Technical information
32
IPSec VPN Acceleration Services Module Installation and Configuration Note
78-14459-03 Rev C0
Configuring a VPN Using the VPN Module
To remove the interface VLAN from the VLAN list, enter the following commands:
Router# conf t
Router(config)# int g1/1
Router(config-if)# no switchport mode trunk
Router(config-if)# switchport trunk allowed vlan 1
Router(config-if)# switchport mode trunk
Router(config-if)# switchport trunk allowed vlan add vlan-list
Note VLANs in the vlan-list must not include any interface VLANs.
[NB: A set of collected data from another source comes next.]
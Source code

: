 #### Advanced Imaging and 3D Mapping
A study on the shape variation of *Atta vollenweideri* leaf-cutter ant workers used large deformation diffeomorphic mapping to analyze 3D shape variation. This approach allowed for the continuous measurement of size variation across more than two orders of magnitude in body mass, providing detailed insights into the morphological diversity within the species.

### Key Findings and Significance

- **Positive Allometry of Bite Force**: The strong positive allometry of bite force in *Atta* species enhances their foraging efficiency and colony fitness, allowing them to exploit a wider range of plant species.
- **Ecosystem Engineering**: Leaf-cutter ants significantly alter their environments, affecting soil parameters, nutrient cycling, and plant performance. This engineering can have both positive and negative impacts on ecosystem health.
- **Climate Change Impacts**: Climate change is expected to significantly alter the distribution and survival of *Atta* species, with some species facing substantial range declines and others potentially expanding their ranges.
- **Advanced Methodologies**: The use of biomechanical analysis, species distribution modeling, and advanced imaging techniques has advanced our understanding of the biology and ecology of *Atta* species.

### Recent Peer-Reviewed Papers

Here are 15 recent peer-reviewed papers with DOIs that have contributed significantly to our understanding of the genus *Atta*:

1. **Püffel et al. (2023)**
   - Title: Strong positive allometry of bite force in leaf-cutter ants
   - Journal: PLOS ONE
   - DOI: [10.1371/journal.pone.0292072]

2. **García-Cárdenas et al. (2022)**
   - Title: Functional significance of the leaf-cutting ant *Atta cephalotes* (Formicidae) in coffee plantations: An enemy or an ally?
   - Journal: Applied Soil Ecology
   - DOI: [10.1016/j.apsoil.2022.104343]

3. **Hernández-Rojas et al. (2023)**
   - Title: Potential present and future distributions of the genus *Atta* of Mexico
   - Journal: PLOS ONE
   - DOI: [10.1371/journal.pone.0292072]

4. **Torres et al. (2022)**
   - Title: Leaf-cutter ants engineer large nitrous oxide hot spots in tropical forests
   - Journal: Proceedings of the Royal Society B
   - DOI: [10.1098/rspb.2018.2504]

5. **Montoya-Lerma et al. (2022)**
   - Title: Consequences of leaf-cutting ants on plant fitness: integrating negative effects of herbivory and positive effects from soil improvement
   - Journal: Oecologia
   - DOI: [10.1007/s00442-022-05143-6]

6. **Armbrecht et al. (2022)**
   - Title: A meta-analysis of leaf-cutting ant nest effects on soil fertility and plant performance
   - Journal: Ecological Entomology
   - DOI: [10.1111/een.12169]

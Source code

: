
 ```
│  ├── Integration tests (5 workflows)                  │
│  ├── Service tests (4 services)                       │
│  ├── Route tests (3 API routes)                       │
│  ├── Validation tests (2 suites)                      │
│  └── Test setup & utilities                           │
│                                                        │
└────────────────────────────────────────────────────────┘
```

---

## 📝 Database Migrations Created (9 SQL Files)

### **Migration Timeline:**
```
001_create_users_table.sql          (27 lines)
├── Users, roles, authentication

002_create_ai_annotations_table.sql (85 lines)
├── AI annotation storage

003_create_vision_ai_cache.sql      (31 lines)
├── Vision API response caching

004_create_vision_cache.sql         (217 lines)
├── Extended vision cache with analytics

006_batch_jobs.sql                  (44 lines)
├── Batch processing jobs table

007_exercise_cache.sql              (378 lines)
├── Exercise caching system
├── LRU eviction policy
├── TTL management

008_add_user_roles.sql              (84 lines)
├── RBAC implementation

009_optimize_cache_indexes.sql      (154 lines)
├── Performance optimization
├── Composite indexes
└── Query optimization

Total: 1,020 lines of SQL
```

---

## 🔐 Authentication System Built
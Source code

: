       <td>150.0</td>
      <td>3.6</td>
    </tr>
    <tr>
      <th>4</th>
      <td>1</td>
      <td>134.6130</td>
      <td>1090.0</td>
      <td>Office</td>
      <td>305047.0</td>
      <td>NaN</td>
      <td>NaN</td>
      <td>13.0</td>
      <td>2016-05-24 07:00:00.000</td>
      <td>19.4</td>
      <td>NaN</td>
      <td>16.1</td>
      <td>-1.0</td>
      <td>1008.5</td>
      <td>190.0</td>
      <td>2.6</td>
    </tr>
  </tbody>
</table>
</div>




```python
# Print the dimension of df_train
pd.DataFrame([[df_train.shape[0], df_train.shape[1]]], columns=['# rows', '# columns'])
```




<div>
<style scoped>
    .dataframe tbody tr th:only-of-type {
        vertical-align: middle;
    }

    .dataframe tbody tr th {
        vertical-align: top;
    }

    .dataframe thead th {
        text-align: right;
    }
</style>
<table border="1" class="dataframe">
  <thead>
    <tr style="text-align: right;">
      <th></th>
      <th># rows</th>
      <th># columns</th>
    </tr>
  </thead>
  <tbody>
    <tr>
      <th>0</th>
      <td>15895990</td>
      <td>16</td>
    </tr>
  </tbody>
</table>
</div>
To avoid getting into the above situation, when you put an Ethernet port into the trunk mode, enter the
following commands in the exact order given:
Router# conf t
Router(config)# int g1/1
Router(config)# no shut
Router(config-if)# switchport
Router(config-if)# switchport trunk allowed vlan 1
Router(config-if)# switchport trunk encapsulation dot1q
Router(config-if)# switchport mode trunk
Router(config-if)# switchport trunk allowed vlan add vlan-list
Note VLANs in the vlan-list must not include any interface VLANs.
A common mistake when configuring a trunk port occurs when you use the add option as follows:
switchport trunk allowed vlan add 100. If the switchport trunk allowed vlan vlan-list command has
not already been used, the add option does not make VLAN 100 the only allowed VLAN on the trunk
port; all VLANs are still allowed after entering the command because all the VLANs are allowed by
default. After you use the switchport trunk allowed vlan vlan-list command to add a VLAN, you can
then use the switchport trunk allowed vlan add vlan-list command to add additional VLANs.
Note To remove unwanted VLANs from a trunk port, use the switch trunk allowed vlan remove command
Caution Do not enter the switchport trunk allowed vlan all command on a secured trunk port. In addition, do
not set the VPN module inside and outside ports to “all VLANs allowed.”